While not a problem during high demand, it becomes one during the spring and fall shoulder periods when load is low and wind makes up a high percentage of dispatched generation. Because wind output can change dramatically, ERCOT has to manage the risk that it might disappear.

This is further complicated by the fact that it’s hard to keep non-renewables operating during low loads. The abundance of wind — running because production tax credits offset uneconomic bids — have increasingly resulted in negative prices on the system from midnight through 5 a.m., Ögelman said.

“The market is saying you have to pay to stay on,” he said.

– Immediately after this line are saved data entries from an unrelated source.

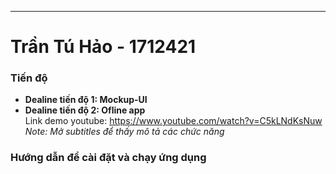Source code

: -----------

# Trần Tú Hảo - 1712421
### Tiến độ
* **Dealine tiến độ 1: Mockup-UI**  
* **Dealine tiến độ 2: Ofline app**  
Link demo youtube: https://www.youtube.com/watch?v=C5kLNdKsNuw  
*Note: Mở subtitles để thấy mô tả các chức năng*  

### Hướng dẫn để cài đặt và chạy ứng dụng
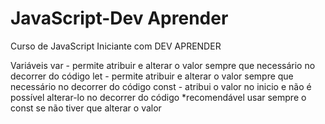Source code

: # JavaScript-Dev Aprender
 Curso de JavaScript Iniciante com DEV APRENDER


Variáveis
var - permite atribuir e alterar o valor sempre que necessário no decorrer do código
let - permite atribuir e alterar o valor sempre que necessário no decorrer do código
const - atribui o valor no inicio e não é possível alterar-lo no decorrer do código
        *recomendável usar sempre o const se não tiver que alterar o valor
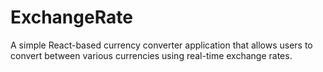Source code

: # ExchangeRate
A simple React-based currency converter application that allows users to convert between various currencies using real-time exchange rates.
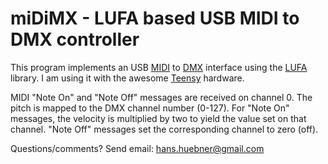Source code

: # miDiMX - LUFA based USB MIDI to DMX controller #

This program implements an USB
[MIDI](http://en.wikipedia.org/wiki/MIDI) to
[DMX](http://en.wikipedia.org/wiki/DMX512) interface using the
[LUFA](http://www.fourwalledcubicle.com/LUFA.php) library.  I am using
it with the awesome [Teensy](http://www.pjrc.com/teensy/) hardware.

MIDI "Note On" and "Note Off" messages are received on channel 0.  The
pitch is mapped to the DMX channel number (0-127).  For "Note On"
messages, the velocity is multiplied by two to yield the value set on
that channel.  "Note Off" messages set the corresponding channel to
zero (off).

Questions/comments?  Send email: hans.huebner@gmail.com
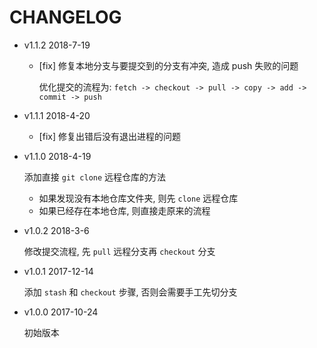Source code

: # CHANGELOG

* v1.1.2 2018-7-19

  * [fix] 修复本地分支与要提交到的分支有冲突, 造成 push 失败的问题

    优化提交的流程为: `fetch -> checkout -> pull -> copy -> add -> commit -> push`

* v1.1.1 2018-4-20

  * [fix] 修复出错后没有退出进程的问题

* v1.1.0 2018-4-19

  添加直接 `git clone` 远程仓库的方法
  * 如果发现没有本地仓库文件夹, 则先 `clone` 远程仓库
  * 如果已经存在本地仓库, 则直接走原来的流程

* v1.0.2 2018-3-6

  修改提交流程, 先 `pull` 远程分支再 `checkout` 分支

* v1.0.1 2017-12-14

  添加 `stash` 和 `checkout` 步骤, 否则会需要手工先切分支

* v1.0.0 2017-10-24

  初始版本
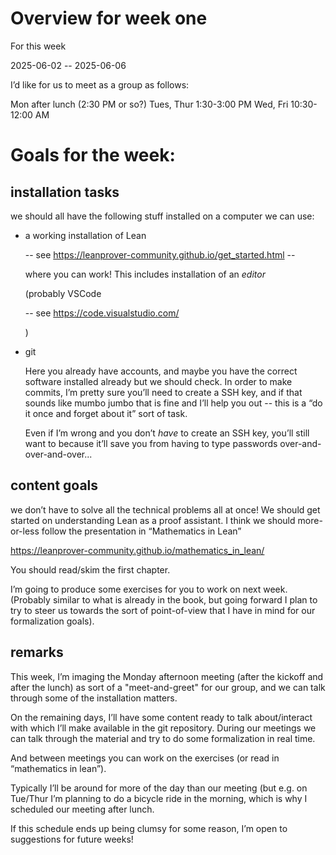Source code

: 
# Overview for week one 

  For this week

  2025-06-02 -- 2025-06-06

  I’d like for us to meet as a group as follows:

  Mon after lunch (2:30 PM or so?)
  Tues, Thur 1:30-3:00 PM
  Wed, Fri 10:30-12:00 AM

# Goals for the week:

## installation tasks

  we should all have the following stuff installed on a computer we can
  use:

  - a working installation of Lean

    -- see https://leanprover-community.github.io/get_started.html --
  
    where you can work! This includes installation of an *editor*
    
    (probably VSCode

    -- see https://code.visualstudio.com/
    
    )

  - git

    Here you already have accounts, and maybe you have the correct
    software installed already but we should check. In order to make
    commits, I’m pretty sure you’ll need to create a SSH key, and if
    that sounds like mumbo jumbo that is fine and I’ll help you out --
    this is a “do it once and forget about it” sort of task.

    Even if I’m wrong and you don’t *have* to create an SSH key, you’ll
    still want to because it’ll save you from having to type passwords
    over-and-over-and-over...

## content goals

  we don’t have to solve all the technical problems all at once!  We
  should get started on understanding Lean as a proof assistant. I think
  we should more-or-less follow the presentation in “Mathematics in
  Lean”

  https://leanprover-community.github.io/mathematics_in_lean/

  You should read/skim the first chapter.

  I’m going to produce some exercises for you to work on next
  week. (Probably similar to what is already in the book, but going
  forward I plan to try to steer us towards the sort of point-of-view
  that I have in mind for our formalization goals).

## remarks

  This week, I’m imaging the Monday afternoon meeting (after the kickoff
  and after the lunch) as sort of a "meet-and-greet" for our group, and
  we can talk through some of the installation matters.

  On the remaining days, I’ll have some content ready to talk
  about/interact with which I’ll make available in the git
  repository. During our meetings we can talk through the material and
  try to do some formalization in real time.

  And between meetings you can work on the exercises (or read in
  “mathematics in lean”).

  Typically I’ll be around for more of the day than our meeting (but
  e.g. on Tue/Thur I’m planning to do a bicycle ride in the morning,
  which is why I scheduled our meeting after lunch.

  If this schedule ends up being clumsy for some reason, I’m open to
  suggestions for future weeks!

So with generation at risk of suddenly disappearing and the market providing no incentive to diversify sources, ERCOT is seeking solutions. The process starts with more information to develop better models and forecasts. For example, some risk can be mitigated, he said, by diversifying where the intermittent generation comes from on the system. Wind resources from the three main regions — the panhandle, West Texas and the Gulf Coast — tend to provide wind supply at different times and can balance each other out. For solar, the movement of the sun across the system requires an extra hour in the morning to reach full capacity, but offers an extra hour in the afternoon.

Another challenge is that low load combined with low inertia gives the system no way to recover from disturbances, raising the threat of cascading outages, Ögelman said.

ERCOT performed a “future ancillary services” study, which found that the inertia need will vary based on the capacity of combined cycle units on the system, which provide twice as much inertia as other sources. As economical as they are, even combined cycle units can be forced offline with high enough wind penetrations.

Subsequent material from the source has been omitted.